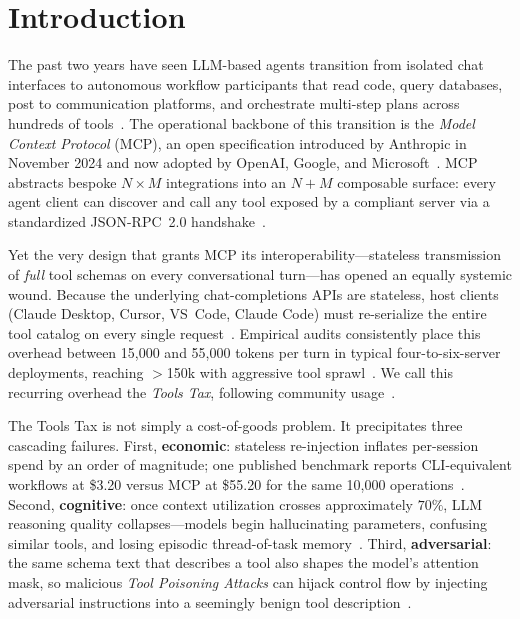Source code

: \documentclass[11pt]{article}
\begin{document}
\section{Introduction}

The past two years have seen LLM-based agents transition from isolated chat interfaces to autonomous workflow participants that read code, query databases, post to communication platforms, and orchestrate multi-step plans across hundreds of tools~\citep{anthropic2024mcp,kaplan2025codeexec,anthropic2025claudecode}. The operational backbone of this transition is the \emph{Model Context Protocol} (MCP), an open specification introduced by Anthropic in November 2024 and now adopted by OpenAI, Google, and Microsoft~\citep{anthropic2024mcp,mcp2025spec}. MCP abstracts bespoke $N \times M$ integrations into an $N + M$ composable surface: every agent client can discover and call any tool exposed by a compliant server via a standardized JSON-RPC~2.0 handshake~\citep{mcp2025spec,jennings2025moqt}.

Yet the very design that grants MCP its interoperability---stateless transmission of \emph{full} tool schemas on every conversational turn---has opened an equally systemic wound. Because the underlying chat-completions APIs are stateless, host clients (Claude Desktop, Cursor, VS~Code, Claude Code) must re-serialize the entire tool catalog on every single request~\citep{pan2026agent}. Empirical audits consistently place this overhead between 15,000 and 55,000 tokens per turn in typical four-to-six-server deployments, reaching $>$150k with aggressive tool sprawl~\citep{pan2026agent,kloski2026mcp,mindstudio2026claudecode}. We call this recurring overhead the \emph{Tools Tax}, following community usage~\citep{pan2026agent,kloski2026mcp}.

The Tools Tax is not simply a cost-of-goods problem. It precipitates three cascading failures. First, \textbf{economic}: stateless re-injection inflates per-session spend by an order of magnitude; one published benchmark reports CLI-equivalent workflows at \$3.20 versus MCP at \$55.20 for the same 10{,}000 operations~\citep{kloski2026mcp,saha2026agentic}. Second, \textbf{cognitive}: once context utilization crosses approximately $70\%$, LLM reasoning quality collapses---models begin hallucinating parameters, confusing similar tools, and losing episodic thread-of-task memory~\citep{pan2026agent,modarressi2025nolima,redis2026contextwindows}. Third, \textbf{adversarial}: the same schema text that describes a tool also shapes the model's attention mask, so malicious \emph{Tool Poisoning Attacks} can hijack control flow by injecting adversarial instructions into a seemingly benign tool description~\citep{wang2025mindguard_v1,wang2026mindguard_v3}.
\end{document}
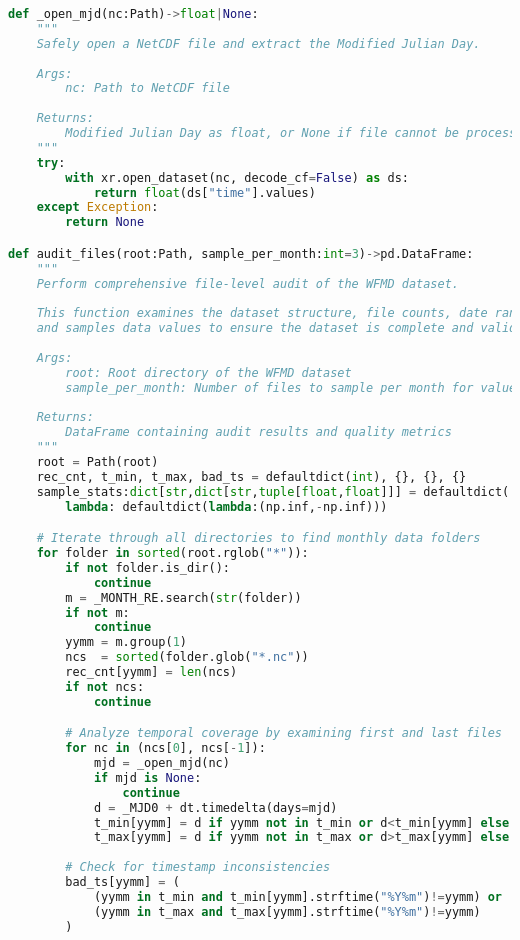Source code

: \begin{lstlisting}[language=Python, caption=Dataset Health Check Algorithm, label=alg:step05_health_check, breaklines=true]
def _open_mjd(nc:Path)->float|None:
    """
    Safely open a NetCDF file and extract the Modified Julian Day.
    
    Args:
        nc: Path to NetCDF file
        
    Returns:
        Modified Julian Day as float, or None if file cannot be processed
    """
    try:
        with xr.open_dataset(nc, decode_cf=False) as ds:
            return float(ds["time"].values)
    except Exception:
        return None

def audit_files(root:Path, sample_per_month:int=3)->pd.DataFrame:
    """
    Perform comprehensive file-level audit of the WFMD dataset.
    
    This function examines the dataset structure, file counts, date ranges,
    and samples data values to ensure the dataset is complete and valid.
    
    Args:
        root: Root directory of the WFMD dataset
        sample_per_month: Number of files to sample per month for value ranges
        
    Returns:
        DataFrame containing audit results and quality metrics
    """
    root = Path(root)
    rec_cnt, t_min, t_max, bad_ts = defaultdict(int), {}, {}, {}
    sample_stats:dict[str,dict[str,tuple[float,float]]] = defaultdict(
        lambda: defaultdict(lambda:(np.inf,-np.inf)))

    # Iterate through all directories to find monthly data folders
    for folder in sorted(root.rglob("*")):
        if not folder.is_dir(): 
            continue
        m = _MONTH_RE.search(str(folder))
        if not m: 
            continue
        yymm = m.group(1)
        ncs  = sorted(folder.glob("*.nc"))
        rec_cnt[yymm] = len(ncs)
        if not ncs:
            continue

        # Analyze temporal coverage by examining first and last files
        for nc in (ncs[0], ncs[-1]):
            mjd = _open_mjd(nc)
            if mjd is None:
                continue
            d = _MJD0 + dt.timedelta(days=mjd)
            t_min[yymm] = d if yymm not in t_min or d<t_min[yymm] else t_min[yymm]
            t_max[yymm] = d if yymm not in t_max or d>t_max[yymm] else t_max[yymm]
        
        # Check for timestamp inconsistencies
        bad_ts[yymm] = (
            (yymm in t_min and t_min[yymm].strftime("%Y%m")!=yymm) or
            (yymm in t_max and t_max[yymm].strftime("%Y%m")!=yymm)
        )


\end{lstlisting}
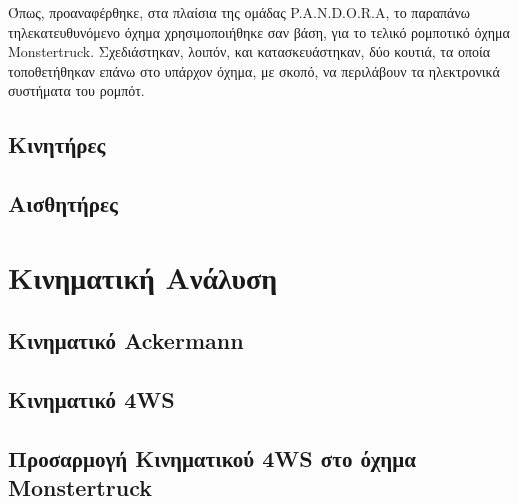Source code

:\bigskip\par
Όπως, προαναφέρθηκε, στα πλαίσια της ομάδας P.A.N.D.O.R.A, το παραπάνω τηλεκατευθυνόμενο όχημα 
χρησιμοποιήθηκε σαν βάση, για το τελικό ρομποτικό όχημα Monstertruck. Σχεδιάστηκαν, λοιπόν, και κατασκευάστηκαν, δύο κουτιά, τα οποία τοποθετήθηκαν επάνω στο υπάρχον όχημα, με σκοπό, να περιλάβουν τα ηλεκτρονικά συστήματα του ρομπότ.

\subsection{Κινητήρες}
\subsection{Αισθητήρες}

\section{Κινηματική Ανάλυση}
\subsection{Κινηματικό Ackermann}
\subsection{Κινηματικό 4WS}
\subsection{Προσαρμογή Κινηματικού 4WS στο όχημα Monstertruck}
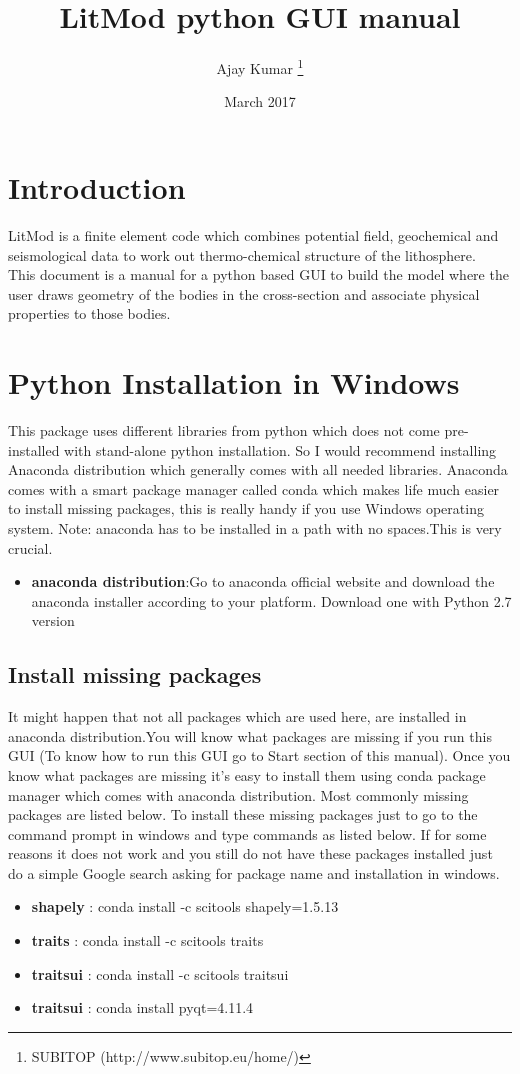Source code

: \documentclass[12pt]{article}
\title{LitMod python GUI manual}
\author[1]{Ajay Kumar \thanks{SUBITOP (http://www.subitop.eu/home/)}}
\affil[1]{Group of Dynamics of the Lithosphere, ICTJA-CSIC Barcelona, Spain \\ Email: ajay6763@gmail.com}
\date{March 2017}
\begin{document}
\begin{titlepage}
\maketitle
\end{titlepage}

\section{Introduction}
LitMod is a finite element code which combines potential field, geochemical and seismological data to work out thermo-chemical structure of the lithosphere.\\
This document is a manual for a python based GUI to build the model where the user draws geometry of the bodies in the cross-section and associate physical properties to those bodies.

\section{Python Installation in Windows}
This package uses different libraries from python which does not come pre-installed with stand-alone python installation. So I would recommend installing Anaconda distribution which generally comes with all needed libraries. Anaconda comes with a smart package manager called conda which makes life much easier to install missing packages, this is really handy if you use Windows operating system. Note: anaconda has to be installed in a path with no spaces.This is very crucial.
\begin{itemize}
\item \textbf{anaconda distribution}:Go to anaconda official website and download the anaconda installer according to your platform. Download one with   Python 2.7 version
\end{itemize}
\subsection{Install missing packages}
It might happen that not all packages which are used here, are installed in anaconda distribution.You will know what packages are missing if you run this GUI (To know how to run this GUI go to Start section of this manual). Once you know what packages are missing it's easy to install them using conda package manager which comes with anaconda distribution. Most commonly missing packages are listed below. To install these missing packages just to go to the command prompt in windows and type commands as listed below. If for some reasons it does not work and you still do not have these packages installed just do a simple Google search asking for package name and installation in windows.
\begin{itemize}
\item \textbf{shapely} : conda install -c scitools shapely=1.5.13
\item \textbf{traits} : conda install -c scitools traits
\item \textbf{traitsui} : conda install -c scitools traitsui
\item \textbf{traitsui} : conda install pyqt=4.11.4

\end{itemize}
\end{document}
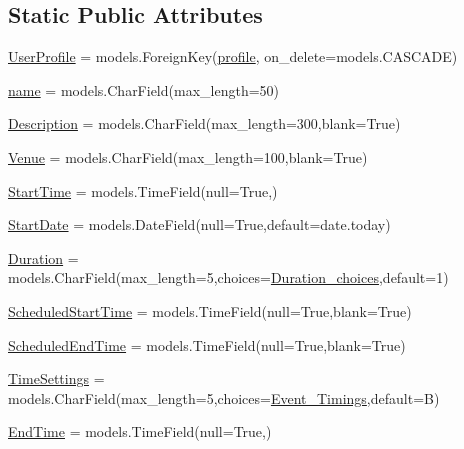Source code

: \subsection*{Static Public Attributes}
\begin{DoxyCompactItemize}
\item 
\hyperlink{classTimetable_1_1models_1_1Event_a9a15a1f3ee137c8722f92920b00229bc}{User\+Profile} = models.\+Foreign\+Key(\hyperlink{classprofiles_1_1models_1_1profile}{profile}, on\+\_\+delete=models.\+C\+A\+S\+C\+A\+DE)
\item 
\hyperlink{classTimetable_1_1models_1_1Event_a774e00d377c679749ab116b28816529b}{name} = models.\+Char\+Field(max\+\_\+length=50)
\item 
\hyperlink{classTimetable_1_1models_1_1Event_aea7440b3b473e3240dcdce84a270e8c3}{Description} = models.\+Char\+Field(max\+\_\+length=300,blank=True)
\item 
\hyperlink{classTimetable_1_1models_1_1Event_a65d9ca29ba1e1b6675db649211e3f3aa}{Venue} = models.\+Char\+Field(max\+\_\+length=100,blank=True)
\item 
\hyperlink{classTimetable_1_1models_1_1Event_ad4685e5d780c691518156ec2d6984ce9}{Start\+Time} = models.\+Time\+Field(null=True,)
\item 
\hyperlink{classTimetable_1_1models_1_1Event_adfecfcec3bf86bc596b0ae87f8dad74d}{Start\+Date} = models.\+Date\+Field(null=True,default=date.\+today)
\item 
\hyperlink{classTimetable_1_1models_1_1Event_aa56da6b4d9364d76dddd725d13851f60}{Duration} = models.\+Char\+Field(max\+\_\+length=5,choices=\hyperlink{namespaceTimetable_1_1models_a3de5e5d97c7dbbfd08e212b9d1ad3ec5}{Duration\+\_\+choices},default=\textquotesingle{}1\textquotesingle{})
\item 
\hyperlink{classTimetable_1_1models_1_1Event_a8474acb2f5ed92f0eb0bb53396faa095}{Scheduled\+Start\+Time} = models.\+Time\+Field(null=True,blank=True)
\item 
\hyperlink{classTimetable_1_1models_1_1Event_a9db70fd3edf6430e290f7a1da2f79a3d}{Scheduled\+End\+Time} = models.\+Time\+Field(null=True,blank=True)
\item 
\hyperlink{classTimetable_1_1models_1_1Event_a5efd9cdcfa42baa6c93dce2c286c52b4}{Time\+Settings} = models.\+Char\+Field(max\+\_\+length=5,choices=\hyperlink{namespaceTimetable_1_1models_aed6c941f263e653fcb4c0da06577c61b}{Event\+\_\+\+Timings},default=\textquotesingle{}B\textquotesingle{})
\item 
\hyperlink{classTimetable_1_1models_1_1Event_a4a59dcfcca0b556a92db338024483372}{End\+Time} = models.\+Time\+Field(null=True,)

\end{DoxyCompactItemize}
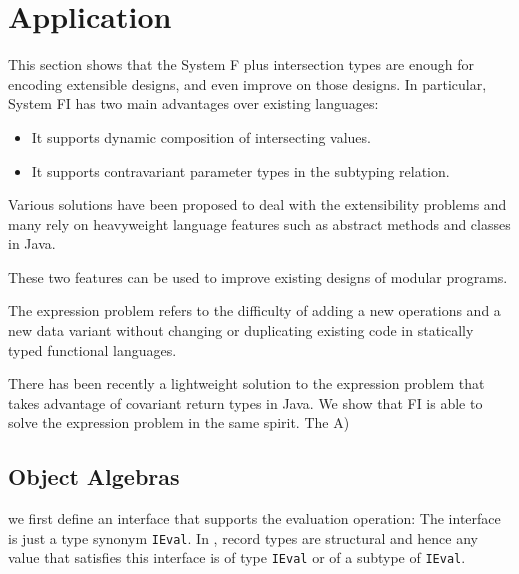 \section{Application}



This section shows that the System F plus intersection types are enough
for encoding extensible designs, and even improve on those designs. In
particular, System FI has two main advantages over existing languages:

\begin{itemize}
\item It supports dynamic composition of intersecting values.
\item It supports contravariant parameter types in the subtyping relation.
\end{itemize}

Various solutions have been proposed to deal with the extensibility problems and
many rely on heavyweight language features such as abstract methods and classes
in Java.

These two features can be used to improve existing designs of modular programs.


The expression problem refers to the difficulty of adding a new operations and a
new data variant without changing or duplicating existing code in statically
typed functional languages.

There has been recently a lightweight solution to the expression problem that
takes advantage of covariant return types in Java. We show that FI is able to
solve the expression problem in the same spirit. The
A)

\subsection{Object Algebras}


we first define an interface that supports the evaluation operation:
The interface is just a type synonym \lstinline{IEval}. In \systemFI, record
types are structural and hence any value that satisfies this interface is of
type \lstinline{IEval} or of a subtype of \lstinline{IEval}.

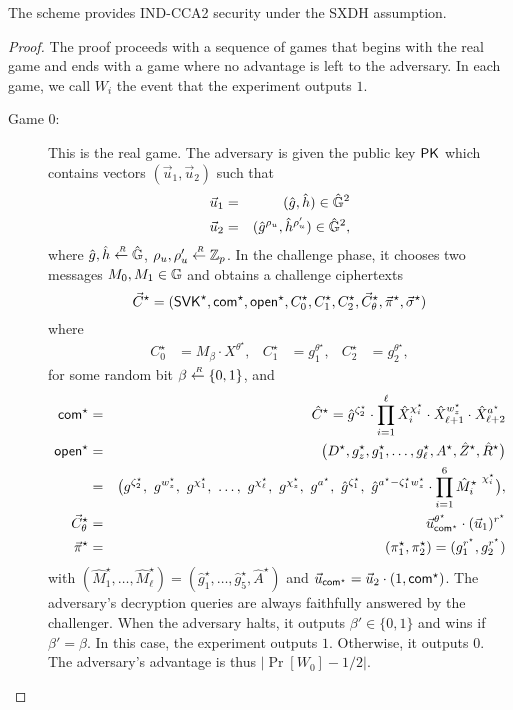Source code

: \begin{myTh}
The scheme provides IND-CCA2 security under the SXDH assumption.
\end{myTh}
\begin{proof}
The proof proceeds with a sequence of games that begins with the real game and ends with a game where no advantage is left to the adversary. In each game, we call $W_i$ the event that the experiment outputs $1$. 

\begin{description}
\item[\textsf{Game} $0$:] This is the real game. The adversary is given the public key $\mathsf{PK}$ which contains 
vectors 
 $(\vec{u}_1, \vec{u}_2)$ such that
\begin{eqnarray} \label{vec-PK} 
 \vec{u}_1 &=& (\hat{g}, \hat{h}) \in \hat{\mathbb{G}}^2  \\ \nonumber 
 \vec{u}_2 &=&  (\hat{g}^{\rho_u}, \hat{h}^{\rho_u'}) \in \hat{\mathbb{G}}^2,
\end{eqnarray}
where $\hat{g},\hat{h} \stackrel{{\scriptscriptstyle \mkern4mu R}}{\gets} \hat{\mathbb{G}}$,  $\rho_u,\rho_u' \stackrel{{\scriptscriptstyle \mkern4mu R}}{\gets} \mathbb{Z}_p$.
 In the challenge phase, 
it chooses two messages $M_0,M_1 \in \mathbb{G}$ and obtains a challenge ciphertexts 
$$  \vec{C}^\star = (\mathsf{SVK}^\star, \mathsf{com}^\star, \mathsf{open}^\star, C_0^\star, C_1^\star, C_2^\star, \vec{C}_{\theta}^\star, \vec{\pi}^\star, \vec{\sigma}^\star)  $$
where 
   \begin{align*}
          C_0^\star &= M_{\beta} \cdot X^{\theta^\star}, & C_1^\star &= g_1^{\theta^\star}, & C_2^\star &= g_2^{\theta^\star},
        \end{align*}
for some random bit $\beta \stackrel{{\scriptscriptstyle \mkern4mu R}}{\gets} \{0,1\}$, and 
\begin{eqnarray*}
 \mathsf{com}^\star  &=& \hat{C}^\star  = \hat{g}^{\zeta_2^\star} \cdot \prod_{i = 1}^{\ell }\hat{X}_i^{\chi_i^\star } \cdot \hat{X}_{\ell+1}^{w_z^\star} \cdot \hat{X}_{\ell+2}^{a^\star}  \\
 \mathsf{open}^\star &=& \big( D^\star , g_z^\star, g_1^\star, \dots, g_\ell^\star, A^\star  , \hat{Z}^\star, \hat{R}^\star \big)  \\ 
& =& \big(  g^{\zeta_2^\star },~ g^{w_z^\star}, ~ g^{\chi_1^\star}, ~\ldots , ~ g^{\chi_\ell^\star} , ~ g^{\chi_z^\star} , ~ g^{a^\star}, ~ 		 
			 \hat{g}^{\zeta_1^\star} ,  ~\hat{g}^{a^\star-\zeta_1^\star w_z^\star }  \cdot  \prod_{i=1}^{6} {\hat{M}_i^\star~ }^{\chi_i^\star} 
		 \big), \\
\vec{C}_{\theta}^\star &=& \vec{u}_{\mathsf{com}^\star}^{\theta^\star} \cdot (\vec{u}_1)^{r^\star}\\
 \vec{\pi}^\star &=& (\pi_1^\star,\pi_2^\star) =(g_1^{r^\star},g_2^{r^\star}) 
\end{eqnarray*}
with $(\hat{M}_1^\star,\ldots,\hat{M}_\ell^\star)=(\hat{g}_1^\star,\ldots,\hat{g}_5^\star,\hat{A}^\star) $ and 
$\vec{u}_{\mathsf{com}^\star} = \vec{u}_2\cdot (1, \mathsf{com}^\star)$.
\indent The adversary's decryption queries are always faithfully answered by the challenger. When the adversary halts, it outputs   
$\beta' \in \{0,1\}$ and wins if $\beta' =\beta$. In this case, the experiment outputs $1$. Otherwise, it outputs $0$.  
The adversary's advantage is thus $|\Pr[W_0]-1/2|$. \smallskip \smallskip 


\end{description}
\end{proof}
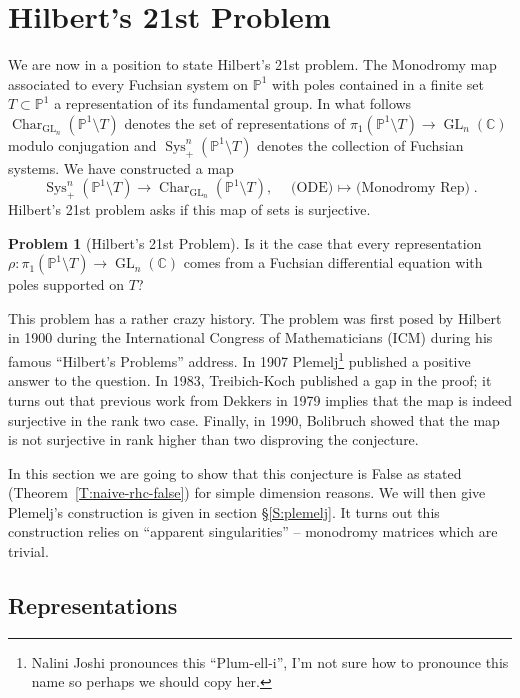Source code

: \documentclass[12pt]{book}
\numberwithin{equation}{section}
\theoremstyle{definition}
\newtheorem{problem}[theorem]{Problem}
\theoremstyle{remark}
\newcommand{\CC}{\mathbb{C}}
\newcommand{\PP}{\mathbb{P}}
\newcommand{\GL}{\operatorname{GL}}
\newcommand{\Sys}{\operatorname{Sys}}
\newcommand{\Char}{\operatorname{Char}}
\begin{document}
\section{Hilbert's 21st Problem}
We are now in a position to state Hilbert's 21st problem. 
The Monodromy map associated to every Fuchsian system on $\PP^1$ with poles contained in a finite set $T \subset \PP^1$ a representation of its fundamental group. 
In what follows $\Char_{\GL_n}(\PP^1\setminus T)$ denotes the set of representations of $\pi_1(\PP^1\setminus T) \to \GL_n(\CC)$ modulo conjugation and $\Sys_+^n(\PP^1\setminus T)$ denotes the collection of Fuchsian systems.
We have constructed a map
$$ \Sys_+^n(\PP^1\setminus T)  \to \Char_{\GL_n}(\PP^1\setminus T), \quad \mbox{(ODE) $\mapsto$ (Monodromy Rep)}.$$
Hilbert's 21st problem asks if this map of sets is surjective. 
\begin{problem}[Hilbert's 21st Problem]
	Is it the case that every representation $\rho:\pi_1(\PP^1\setminus T) \to \GL_n(\CC)$ comes from a Fuchsian differential equation with poles supported on $T$?
\end{problem}
This problem has a rather crazy history. 
The problem was first posed by Hilbert in 1900 during the International Congress of Mathematicians (ICM) during his famous ``Hilbert's Problems'' address.
In 1907 Plemelj\footnote{Nalini Joshi pronounces this ``Plum-ell-i'', I'm not sure how to pronounce this name so perhaps we should copy her.} published a positive answer to the question. 
In 1983, Treibich-Koch published a gap in the proof; it turns out that previous work from Dekkers in 1979 implies that the map is indeed surjective in the rank two case. 
Finally, in 1990, Bolibruch showed that the map is not surjective in rank higher than two disproving the conjecture.

In this section we are going to show that this conjecture is False as stated (Theorem~\ref{T:naive-rhc-false}) for simple dimension reasons.
We will then give Plemelj's construction is given in section \S\ref{S:plemelj}.
It turns out this construction relies on ``apparent singularities'' -- monodromy matrices which are trivial.

\subsection{Representations}
\end{document}
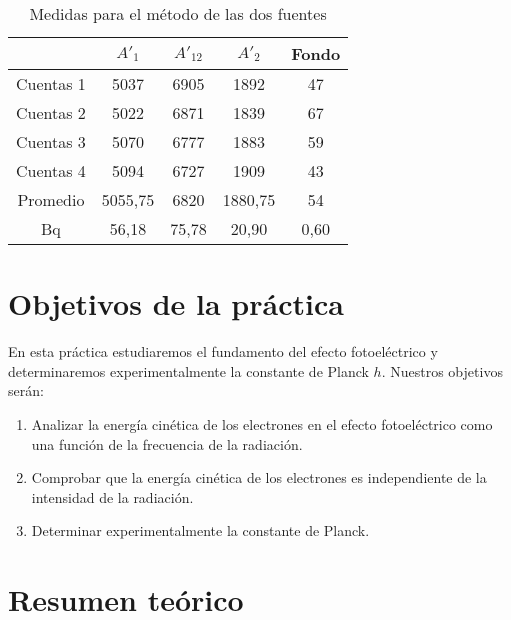 \documentclass[a4paper,12pt,spanish]{article}
\begin{document}
	\begin{table}[h!]
		\centering
		\begin{tabular}{c|c|c|c|c|}
			\cline{2-5}
			& $A'_1$  & $A'_12$ & $A'_2$  & Fondo \\ \hline
			\multicolumn{1}{|c|}{Cuentas 1} & 5037    & 6905    & 1892    & 47    \\ \hline
			\multicolumn{1}{|c|}{Cuentas 2} & 5022    & 6871    & 1839    & 67    \\ \hline
			\multicolumn{1}{|c|}{Cuentas 3} & 5070    & 6777    & 1883    & 59    \\ \hline
			\multicolumn{1}{|c|}{Cuentas 4} & 5094    & 6727    & 1909    & 43    \\ \hline\hline
			\multicolumn{1}{|c|}{Promedio}  & 5055,75 & 6820    & 1880,75 & 54    \\ \hline\hline
			\multicolumn{1}{|c|}{Bq}        & 56,18   & 75,78   & 20,90   & 0,60  \\ \hline
		\end{tabular}
		\caption{Medidas para el método de las dos fuentes}
		\label{tab:my-table}
	\end{table}
	
	
	
	
	
	
	\section{Objetivos de la práctica}
	
	En esta práctica estudiaremos el fundamento del efecto fotoeléctrico y determinaremos experimentalmente la constante de Planck $h$. Nuestros objetivos serán:
	
	\begin{enumerate}
		\item Analizar la energía cinética de los electrones en el efecto fotoeléctrico como una función de la frecuencia de la radiación.
		\item Comprobar que la energía cinética de los electrones es independiente de la intensidad de la radiación.
		\item Determinar experimentalmente la constante de Planck.
	\end{enumerate}
	
	
	
	\section{Resumen teórico}
	
\end{document}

☆ ☆ ☆ ☆ ☆ ☆ ☆

TASK BRIEF: Your task is to return, exactly and on their own, the lines from the one containing "constante de Planck." through the last line of the listing.

OUTPUT:
		\item Determinar experimentalmente la constante de Planck.
	\end{enumerate}
	
	
	
	\section{Resumen teórico}
	
\end{document}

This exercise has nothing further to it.